(Beginning of TASK INPUT)
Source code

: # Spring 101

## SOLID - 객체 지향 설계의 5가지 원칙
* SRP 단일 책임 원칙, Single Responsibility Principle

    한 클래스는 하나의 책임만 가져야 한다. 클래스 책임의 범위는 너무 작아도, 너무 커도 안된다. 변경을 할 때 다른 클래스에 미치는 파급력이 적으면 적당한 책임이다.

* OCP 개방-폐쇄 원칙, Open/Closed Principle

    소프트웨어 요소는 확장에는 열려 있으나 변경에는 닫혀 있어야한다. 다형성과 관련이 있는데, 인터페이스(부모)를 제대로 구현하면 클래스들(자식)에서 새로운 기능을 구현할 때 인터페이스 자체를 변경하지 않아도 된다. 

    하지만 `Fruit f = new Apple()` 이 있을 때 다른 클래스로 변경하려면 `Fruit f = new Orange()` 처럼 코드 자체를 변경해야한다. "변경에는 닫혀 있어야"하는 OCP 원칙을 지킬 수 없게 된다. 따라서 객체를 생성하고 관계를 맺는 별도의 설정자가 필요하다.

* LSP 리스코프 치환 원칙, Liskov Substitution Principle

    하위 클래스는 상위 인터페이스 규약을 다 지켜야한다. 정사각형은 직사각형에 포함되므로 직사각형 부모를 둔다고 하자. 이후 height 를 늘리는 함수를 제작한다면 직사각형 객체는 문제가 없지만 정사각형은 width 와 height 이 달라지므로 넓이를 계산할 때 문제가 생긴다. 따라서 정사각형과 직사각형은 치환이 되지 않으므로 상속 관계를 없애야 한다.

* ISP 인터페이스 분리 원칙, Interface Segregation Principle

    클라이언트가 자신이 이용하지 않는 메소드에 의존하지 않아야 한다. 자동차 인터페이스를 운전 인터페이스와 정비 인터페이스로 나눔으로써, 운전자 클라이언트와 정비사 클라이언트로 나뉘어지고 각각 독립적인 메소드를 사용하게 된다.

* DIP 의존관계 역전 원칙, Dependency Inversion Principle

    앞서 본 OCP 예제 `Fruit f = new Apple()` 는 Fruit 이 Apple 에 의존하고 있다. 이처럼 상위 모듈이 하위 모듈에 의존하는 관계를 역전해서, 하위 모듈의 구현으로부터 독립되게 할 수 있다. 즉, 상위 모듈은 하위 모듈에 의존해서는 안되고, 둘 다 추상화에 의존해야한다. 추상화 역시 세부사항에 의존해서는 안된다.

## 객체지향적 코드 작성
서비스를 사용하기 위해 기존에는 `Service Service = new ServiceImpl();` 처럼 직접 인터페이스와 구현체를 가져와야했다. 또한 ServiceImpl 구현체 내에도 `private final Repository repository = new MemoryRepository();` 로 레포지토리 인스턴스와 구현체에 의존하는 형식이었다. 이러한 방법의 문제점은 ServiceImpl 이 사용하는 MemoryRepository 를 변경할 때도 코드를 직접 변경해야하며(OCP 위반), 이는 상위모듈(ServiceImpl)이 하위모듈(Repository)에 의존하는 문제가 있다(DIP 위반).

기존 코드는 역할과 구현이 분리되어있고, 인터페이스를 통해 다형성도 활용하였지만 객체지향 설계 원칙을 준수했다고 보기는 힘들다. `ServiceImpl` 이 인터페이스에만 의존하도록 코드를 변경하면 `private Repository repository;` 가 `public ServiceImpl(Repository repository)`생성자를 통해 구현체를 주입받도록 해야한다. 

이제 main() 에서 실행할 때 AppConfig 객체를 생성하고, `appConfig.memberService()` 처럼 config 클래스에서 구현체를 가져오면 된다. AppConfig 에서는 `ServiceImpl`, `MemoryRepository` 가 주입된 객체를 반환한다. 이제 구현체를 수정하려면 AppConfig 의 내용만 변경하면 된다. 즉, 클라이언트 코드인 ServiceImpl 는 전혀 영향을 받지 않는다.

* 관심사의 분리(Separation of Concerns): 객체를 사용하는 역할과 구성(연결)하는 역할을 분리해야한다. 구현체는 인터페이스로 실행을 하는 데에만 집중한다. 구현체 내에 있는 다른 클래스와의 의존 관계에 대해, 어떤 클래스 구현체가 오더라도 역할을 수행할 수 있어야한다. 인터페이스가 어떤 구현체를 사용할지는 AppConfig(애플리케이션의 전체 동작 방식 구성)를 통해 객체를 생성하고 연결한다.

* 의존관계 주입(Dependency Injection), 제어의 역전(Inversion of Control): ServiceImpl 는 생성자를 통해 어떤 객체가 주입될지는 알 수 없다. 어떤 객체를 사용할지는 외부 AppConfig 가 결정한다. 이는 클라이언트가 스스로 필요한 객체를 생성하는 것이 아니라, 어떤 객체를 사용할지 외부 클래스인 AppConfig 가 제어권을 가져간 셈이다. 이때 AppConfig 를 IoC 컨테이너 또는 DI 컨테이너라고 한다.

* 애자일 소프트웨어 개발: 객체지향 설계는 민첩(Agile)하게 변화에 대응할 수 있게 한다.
(End of TASK INPUT)
(Beginning of TASK INPUT)
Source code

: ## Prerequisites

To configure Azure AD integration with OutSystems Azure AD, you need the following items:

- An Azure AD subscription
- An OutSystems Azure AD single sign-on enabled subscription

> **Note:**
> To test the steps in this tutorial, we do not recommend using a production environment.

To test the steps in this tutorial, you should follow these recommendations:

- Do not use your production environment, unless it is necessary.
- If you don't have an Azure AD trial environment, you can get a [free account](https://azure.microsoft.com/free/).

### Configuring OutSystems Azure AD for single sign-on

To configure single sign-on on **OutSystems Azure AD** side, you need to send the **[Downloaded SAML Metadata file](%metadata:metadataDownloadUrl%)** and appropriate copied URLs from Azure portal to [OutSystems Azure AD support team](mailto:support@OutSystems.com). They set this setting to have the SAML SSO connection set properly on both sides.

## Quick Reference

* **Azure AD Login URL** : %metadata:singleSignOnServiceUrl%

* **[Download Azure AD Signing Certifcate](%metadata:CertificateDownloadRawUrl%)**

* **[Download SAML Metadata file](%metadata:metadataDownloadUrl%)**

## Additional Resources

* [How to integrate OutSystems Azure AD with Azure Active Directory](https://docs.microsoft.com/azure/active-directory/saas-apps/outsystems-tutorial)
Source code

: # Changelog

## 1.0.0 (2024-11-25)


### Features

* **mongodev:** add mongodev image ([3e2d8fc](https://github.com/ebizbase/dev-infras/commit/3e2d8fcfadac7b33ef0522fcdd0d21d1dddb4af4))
(End of TASK INPUT)
> **TASK DESCRIPTION**
If a line of the records above holds the word "사용하는", show it.

> **OUTPUT**
서비스를 사용하기 위해 기존에는 `Service Service = new ServiceImpl();` 처럼 직접 인터페이스와 구현체를 가져와야했다. 또한 ServiceImpl 구현체 내에도 `private final Repository repository = new MemoryRepository();` 로 레포지토리 인스턴스와 구현체에 의존하는 형식이었다. 이러한 방법의 문제점은 ServiceImpl 이 사용하는 MemoryRepository 를 변경할 때도 코드를 직접 변경해야하며(OCP 위반), 이는 상위모듈(ServiceImpl)이 하위모듈(Repository)에 의존하는 문제가 있다(DIP 위반).
* 관심사의 분리(Separation of Concerns): 객체를 사용하는 역할과 구성(연결)하는 역할을 분리해야한다. 구현체는 인터페이스로 실행을 하는 데에만 집중한다. 구현체 내에 있는 다른 클래스와의 의존 관계에 대해, 어떤 클래스 구현체가 오더라도 역할을 수행할 수 있어야한다. 인터페이스가 어떤 구현체를 사용할지는 AppConfig(애플리케이션의 전체 동작 방식 구성)를 통해 객체를 생성하고 연결한다.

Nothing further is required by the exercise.